* WHAT NEEDS TO BE DONE: Copy out the full listing exactly, omitting any picture it contains.

* MATERIALS PROVIDED:
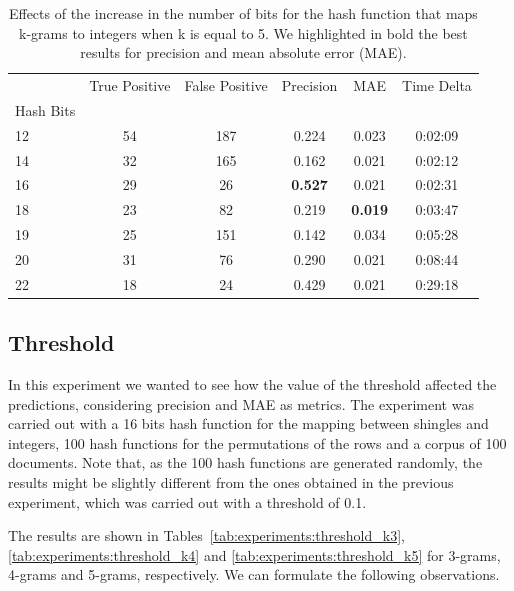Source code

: \documentclass[runningheads]{llncs}
\begin{document}
\begin{table}
  \caption{Effects of the increase in the number of bits for the hash function that maps k-grams to integers when k is equal to 5. We highlighted in bold the best results for precision and mean absolute error (MAE).}
  \label{tab:experiments:buckets_k5}
  \centering
  \begin{tabular}{lccccc}
    \toprule
    {} &  True Positive &  False Positive &  Precision &    MAE & Time Delta \\
    Hash Bits &                &                 &            &        &            \\
    \midrule
    12        &             54 &             187 &      0.224 &  0.023 &    0:02:09 \\
    14        &             32 &             165 &      0.162 &  0.021 &    0:02:12 \\
    16        &             29 &              26 &      \textbf{0.527} &  0.021 &    0:02:31 \\
    18        &             23 &              82 &      0.219 &  \textbf{0.019} &    0:03:47 \\
    19        &             25 &             151 &      0.142 &  0.034 &    0:05:28 \\
    20        &             31 &              76 &      0.290 &  0.021 &    0:08:44 \\
    22        &             18 &              24 &      0.429 &  0.021 &    0:29:18 \\
    \bottomrule
    \end{tabular}
\end{table}

\subsection{Threshold}
\label{subsec:experiments:threshold}

In this experiment we wanted to see how the value of the threshold affected the predictions, considering precision and MAE as metrics. The experiment was carried out with a 16 bits hash function for the mapping between shingles and integers, 100 hash functions for the permutations of the rows and a corpus of 100 documents. Note that, as the 100 hash functions are generated randomly, the results might be slightly different from the ones obtained in the previous experiment, which was carried out with a threshold of 0.1.

The results are shown in Tables~\ref{tab:experiments:threshold_k3}, \ref{tab:experiments:threshold_k4} and \ref{tab:experiments:threshold_k5} for 3-grams, 4-grams and 5-grams, respectively. We can formulate the following observations.
\end{document}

* FINISHED EXERCISE:
Source code

: \documentclass[runningheads]{llncs}
\begin{document}
\begin{table}
  \caption{Effects of the increase in the number of bits for the hash function that maps k-grams to integers when k is equal to 5. We highlighted in bold the best results for precision and mean absolute error (MAE).}
  \label{tab:experiments:buckets_k5}
  \centering
  \begin{tabular}{lccccc}
    \toprule
    {} &  True Positive &  False Positive &  Precision &    MAE & Time Delta \\
    Hash Bits &                &                 &            &        &            \\
    \midrule
    12        &             54 &             187 &      0.224 &  0.023 &    0:02:09 \\
    14        &             32 &             165 &      0.162 &  0.021 &    0:02:12 \\
    16        &             29 &              26 &      \textbf{0.527} &  0.021 &    0:02:31 \\
    18        &             23 &              82 &      0.219 &  \textbf{0.019} &    0:03:47 \\
    19        &             25 &             151 &      0.142 &  0.034 &    0:05:28 \\
    20        &             31 &              76 &      0.290 &  0.021 &    0:08:44 \\
    22        &             18 &              24 &      0.429 &  0.021 &    0:29:18 \\
    \bottomrule
    \end{tabular}
\end{table}

\subsection{Threshold}
\label{subsec:experiments:threshold}

In this experiment we wanted to see how the value of the threshold affected the predictions, considering precision and MAE as metrics. The experiment was carried out with a 16 bits hash function for the mapping between shingles and integers, 100 hash functions for the permutations of the rows and a corpus of 100 documents. Note that, as the 100 hash functions are generated randomly, the results might be slightly different from the ones obtained in the previous experiment, which was carried out with a threshold of 0.1.

The results are shown in Tables~\ref{tab:experiments:threshold_k3}, \ref{tab:experiments:threshold_k4} and \ref{tab:experiments:threshold_k5} for 3-grams, 4-grams and 5-grams, respectively. We can formulate the following observations.
\end{document}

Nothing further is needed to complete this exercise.